Bryan Roberts, Ph.D. co-founded Castlight in 2008, served as a director from 2008 to 2010 and has served as the Chairman of Castlight's Board of Directors since 2010. Dr. Roberts joined Venrock, a venture capital firm, in 1997, where he currently serves as a Partner. Dr. Roberts currently serves as the Chairman of the board of directors of 10X Genomics as well as a director on the boards of several private companies. Dr. Roberts previously served on the board of directors of athenahealth, Inc. from 1999 to 2009, XenoPort, Inc. from 2000 to 2007 and Sirna Therapeutics, Inc. from 2003 to 2007, Vitae Pharmaceuticals from 2001 to 2016, Zeltiq Aesthetics, Inc. from 2008 to 2016, Ironwood Pharmaceuticals, Inc. from 2001 to 2016 and Hua Medicine from 2010 to 2018. From 1989 to 1992, Dr. Roberts worked in the corporate finance department of Kidder, Peabody & Co., a brokerage company. Dr. Roberts received a B.A. in Chemistry from Dartmouth College and a Ph.D. in Chemistry and Chemical Biology from Harvard University. Dr. Roberts' experiences with facilitating the growth of health care, health care IT and biotechnology companies, together with his historical perspective of Castlight, make him uniquely qualified to serve on our Board of Directors.

David B. Singer has served on our Board of Directors since June 2010. Mr. Singer has held various positions at Maverick Capital Ltd. or its affiliates, an investment firm, since December 2004, including Managing Partner of Maverick Ventures since February 2015. Previously, Mr. Singer served as the founding President and Chief Executive Officer of three health care companies. He has also served on the board of directors of Pacific Biosciences of California, Inc. from December 2006 to May 2013, Affymetrix, Inc. from 1993 to 2008, Corcept Therapeutics Incorporated from 1998 to 2008 and Oscient Pharmaceuticals Corporation from 2004 to 2006. Mr. Singer has also served as the senior financial officer of two publicly traded companies. Mr. Singer serves on the board of 1Life Healthcare, Inc. and on the boards of several private health care companies. Mr. Singer served as a health commissioner of San Francisco and a member of the San Francisco General Hospital Joint Conference Committee from July 2013 to January 2017. Mr. Singer holds a B.A. in History from Yale University and an M.B.A. from Stanford University. Mr. Singer’s extensive executive experience and his financial and accounting experience with both public and private companies, including those in the health care industry, make him well suited for service on our Board of Directors.

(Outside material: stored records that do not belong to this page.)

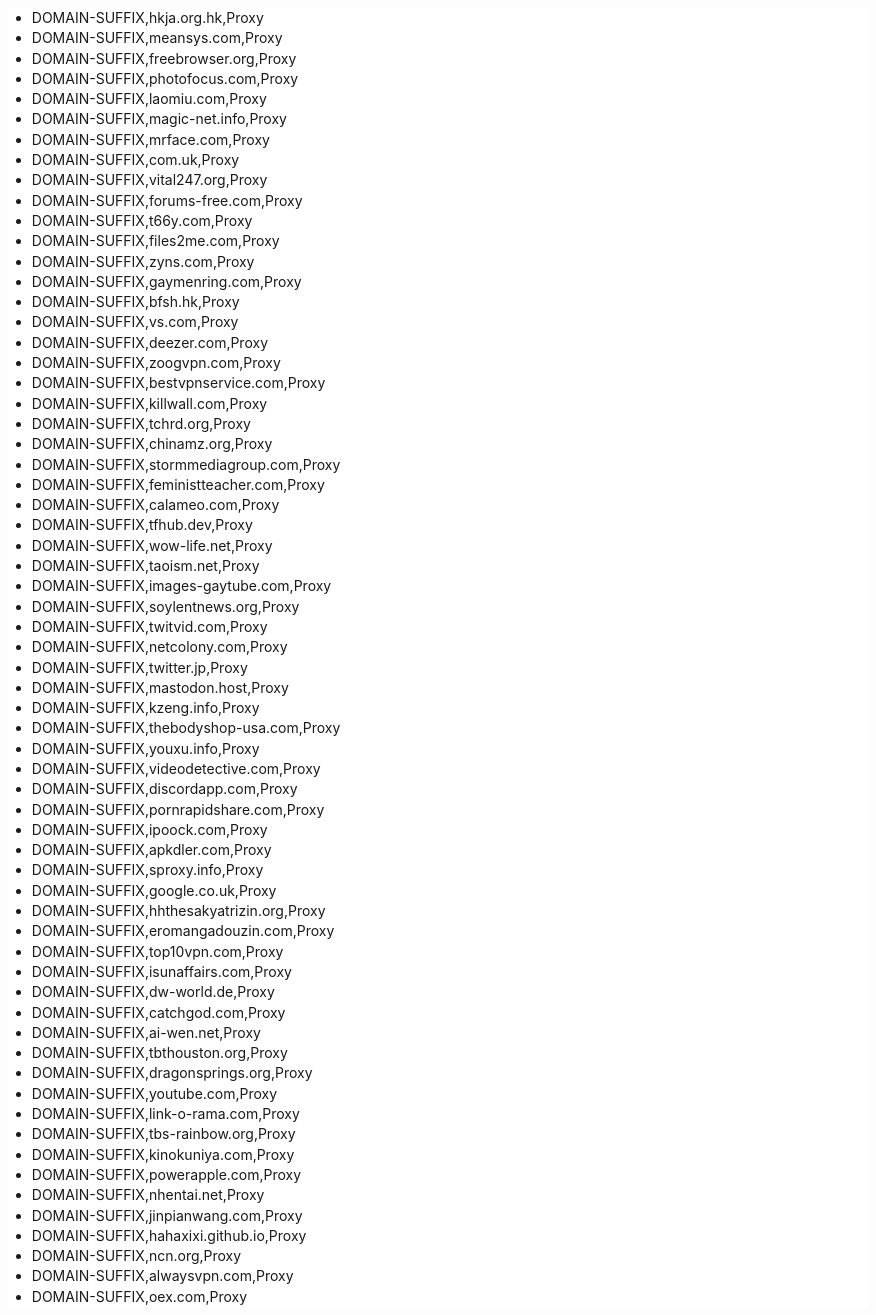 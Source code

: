 - DOMAIN-SUFFIX,hkja.org.hk,Proxy
- DOMAIN-SUFFIX,meansys.com,Proxy
- DOMAIN-SUFFIX,freebrowser.org,Proxy
- DOMAIN-SUFFIX,photofocus.com,Proxy
- DOMAIN-SUFFIX,laomiu.com,Proxy
- DOMAIN-SUFFIX,magic-net.info,Proxy
- DOMAIN-SUFFIX,mrface.com,Proxy
- DOMAIN-SUFFIX,com.uk,Proxy
- DOMAIN-SUFFIX,vital247.org,Proxy
- DOMAIN-SUFFIX,forums-free.com,Proxy
- DOMAIN-SUFFIX,t66y.com,Proxy
- DOMAIN-SUFFIX,files2me.com,Proxy
- DOMAIN-SUFFIX,zyns.com,Proxy
- DOMAIN-SUFFIX,gaymenring.com,Proxy
- DOMAIN-SUFFIX,bfsh.hk,Proxy
- DOMAIN-SUFFIX,vs.com,Proxy
- DOMAIN-SUFFIX,deezer.com,Proxy
- DOMAIN-SUFFIX,zoogvpn.com,Proxy
- DOMAIN-SUFFIX,bestvpnservice.com,Proxy
- DOMAIN-SUFFIX,killwall.com,Proxy
- DOMAIN-SUFFIX,tchrd.org,Proxy
- DOMAIN-SUFFIX,chinamz.org,Proxy
- DOMAIN-SUFFIX,stormmediagroup.com,Proxy
- DOMAIN-SUFFIX,feministteacher.com,Proxy
- DOMAIN-SUFFIX,calameo.com,Proxy
- DOMAIN-SUFFIX,tfhub.dev,Proxy
- DOMAIN-SUFFIX,wow-life.net,Proxy
- DOMAIN-SUFFIX,taoism.net,Proxy
- DOMAIN-SUFFIX,images-gaytube.com,Proxy
- DOMAIN-SUFFIX,soylentnews.org,Proxy
- DOMAIN-SUFFIX,twitvid.com,Proxy
- DOMAIN-SUFFIX,netcolony.com,Proxy
- DOMAIN-SUFFIX,twitter.jp,Proxy
- DOMAIN-SUFFIX,mastodon.host,Proxy
- DOMAIN-SUFFIX,kzeng.info,Proxy
- DOMAIN-SUFFIX,thebodyshop-usa.com,Proxy
- DOMAIN-SUFFIX,youxu.info,Proxy
- DOMAIN-SUFFIX,videodetective.com,Proxy
- DOMAIN-SUFFIX,discordapp.com,Proxy
- DOMAIN-SUFFIX,pornrapidshare.com,Proxy
- DOMAIN-SUFFIX,ipoock.com,Proxy
- DOMAIN-SUFFIX,apkdler.com,Proxy
- DOMAIN-SUFFIX,sproxy.info,Proxy
- DOMAIN-SUFFIX,google.co.uk,Proxy
- DOMAIN-SUFFIX,hhthesakyatrizin.org,Proxy
- DOMAIN-SUFFIX,eromangadouzin.com,Proxy
- DOMAIN-SUFFIX,top10vpn.com,Proxy
- DOMAIN-SUFFIX,isunaffairs.com,Proxy
- DOMAIN-SUFFIX,dw-world.de,Proxy
- DOMAIN-SUFFIX,catchgod.com,Proxy
- DOMAIN-SUFFIX,ai-wen.net,Proxy
- DOMAIN-SUFFIX,tbthouston.org,Proxy
- DOMAIN-SUFFIX,dragonsprings.org,Proxy
- DOMAIN-SUFFIX,youtube.com,Proxy
- DOMAIN-SUFFIX,link-o-rama.com,Proxy
- DOMAIN-SUFFIX,tbs-rainbow.org,Proxy
- DOMAIN-SUFFIX,kinokuniya.com,Proxy
- DOMAIN-SUFFIX,powerapple.com,Proxy
- DOMAIN-SUFFIX,nhentai.net,Proxy
- DOMAIN-SUFFIX,jinpianwang.com,Proxy
- DOMAIN-SUFFIX,hahaxixi.github.io,Proxy
- DOMAIN-SUFFIX,ncn.org,Proxy
- DOMAIN-SUFFIX,alwaysvpn.com,Proxy
- DOMAIN-SUFFIX,oex.com,Proxy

Kenny Van Zant has served on our Board of Directors since August 2016. He previously served as the Head of Business at Asana, the creator of cloud-based SaaS project management tools, where he led all business functions, including sales, marketing, customer support and finance. Prior to his role at Asana, Mr. Van Zant was the Senior Vice President, Chief Product Strategist at SolarWinds, where he led marketing and products. He has also held business and marketing leadership roles at Motive, BroadJump and Cisco Systems. He also serves as a board member for Puppet, Idera and Itential. Mr. Van Zant's deep experience in business, sales, marketing and strategic planning make him well suited for service on our Board of Directors.

Judith K. Verhave has served as a director of Castlight since June 2018. Prior to that, Ms. Verhave served for ten years as Executive Vice President, Global Head of Compensation and Benefits of BNY Mellon, where she was responsible for the design and delivery of compensation, benefits, and well-being for the company's 50,000-person global workforce. From 1989 to 2008, she held a number of human resources leadership positions at Fidelity Investments, including the role of Executive Vice President, Global Head of Compensation and Benefits from 2003 to 2008. From March 2015 to July 2018, Ms. Verhave served as the chairwoman of the National Business Group on Health, a non-profit association of more than 420 large, U.S. employers who provide health coverage for more than 55 million U.S. workers, retirees and their families. She is a member of the board of governors, a member of the Executive Committee and the Chair of the HR Committee of the Handel & Haydn Society. Ms. Verhave holds a B.A. from Carleton College in Northfield, Minnesota. She is an advisory board member for each of Maven, Big Health and Vertus. In addition, Ms. Verhave provides advisory services to Mount Sinai Solutions, LLC and Buck Global, LLC. Ms. Verhave's expertise in benefit design and management at the executive level makes her well suited for service on our board of directors.

There are no familial relationships among our directors and officers.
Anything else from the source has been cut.